Directions: Please repeat, without alteration, the line containing "install routes" and every line that follows it to the end of the entries below, and only those lines.

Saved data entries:
======

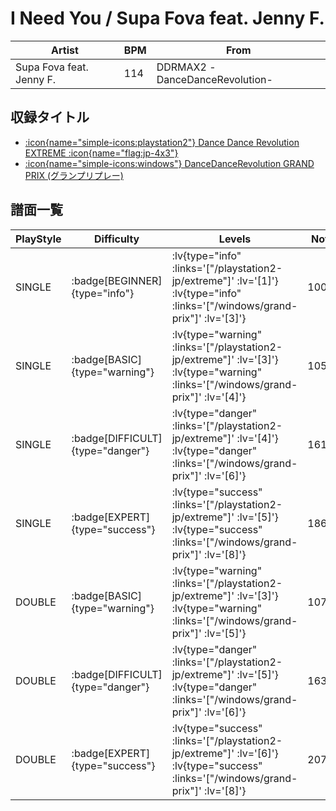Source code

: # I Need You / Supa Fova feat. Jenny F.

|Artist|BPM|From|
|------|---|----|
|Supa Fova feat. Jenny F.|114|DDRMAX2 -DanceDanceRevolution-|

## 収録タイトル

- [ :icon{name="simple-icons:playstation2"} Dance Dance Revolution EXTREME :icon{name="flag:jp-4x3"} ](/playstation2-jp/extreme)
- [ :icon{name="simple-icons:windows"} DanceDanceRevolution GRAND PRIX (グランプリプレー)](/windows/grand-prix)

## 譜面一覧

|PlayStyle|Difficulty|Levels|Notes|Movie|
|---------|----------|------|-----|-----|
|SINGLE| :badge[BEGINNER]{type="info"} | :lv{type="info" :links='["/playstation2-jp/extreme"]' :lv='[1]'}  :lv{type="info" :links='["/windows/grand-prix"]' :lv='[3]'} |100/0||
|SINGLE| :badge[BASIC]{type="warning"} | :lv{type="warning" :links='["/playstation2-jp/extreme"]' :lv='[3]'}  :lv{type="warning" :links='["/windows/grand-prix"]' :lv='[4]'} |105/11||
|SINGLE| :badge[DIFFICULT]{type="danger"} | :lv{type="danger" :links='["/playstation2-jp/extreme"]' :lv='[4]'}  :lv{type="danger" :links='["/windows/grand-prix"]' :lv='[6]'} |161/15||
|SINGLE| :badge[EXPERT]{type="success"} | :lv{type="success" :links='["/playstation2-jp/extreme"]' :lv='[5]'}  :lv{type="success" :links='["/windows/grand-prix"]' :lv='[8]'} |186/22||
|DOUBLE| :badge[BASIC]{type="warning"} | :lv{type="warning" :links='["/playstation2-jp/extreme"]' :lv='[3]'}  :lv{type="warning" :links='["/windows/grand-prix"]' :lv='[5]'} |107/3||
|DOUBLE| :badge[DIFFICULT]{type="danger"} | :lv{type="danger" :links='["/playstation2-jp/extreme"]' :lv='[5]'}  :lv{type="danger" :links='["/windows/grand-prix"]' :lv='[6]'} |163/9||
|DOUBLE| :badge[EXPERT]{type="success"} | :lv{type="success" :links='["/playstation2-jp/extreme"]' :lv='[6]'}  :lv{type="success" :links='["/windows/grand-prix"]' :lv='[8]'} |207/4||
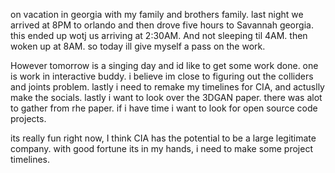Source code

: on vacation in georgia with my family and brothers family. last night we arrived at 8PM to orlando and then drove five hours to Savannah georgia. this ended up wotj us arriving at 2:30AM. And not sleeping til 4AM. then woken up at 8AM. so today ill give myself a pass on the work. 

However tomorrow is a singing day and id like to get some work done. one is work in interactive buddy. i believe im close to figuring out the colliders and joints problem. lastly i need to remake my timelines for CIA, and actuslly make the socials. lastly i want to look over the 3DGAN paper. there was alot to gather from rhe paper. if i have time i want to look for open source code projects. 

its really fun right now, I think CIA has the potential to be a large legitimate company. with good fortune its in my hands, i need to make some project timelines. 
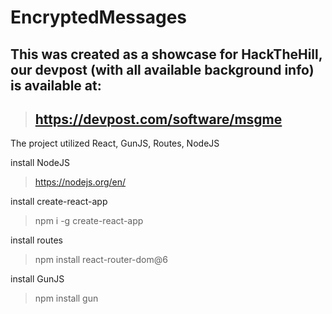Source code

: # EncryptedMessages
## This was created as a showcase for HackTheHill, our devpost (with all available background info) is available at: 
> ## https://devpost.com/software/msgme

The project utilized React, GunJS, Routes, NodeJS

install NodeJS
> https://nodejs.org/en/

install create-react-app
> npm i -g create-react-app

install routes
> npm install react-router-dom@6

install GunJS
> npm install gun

======

Exercise result:
install routes
> npm install react-router-dom@6

install GunJS
> npm install gun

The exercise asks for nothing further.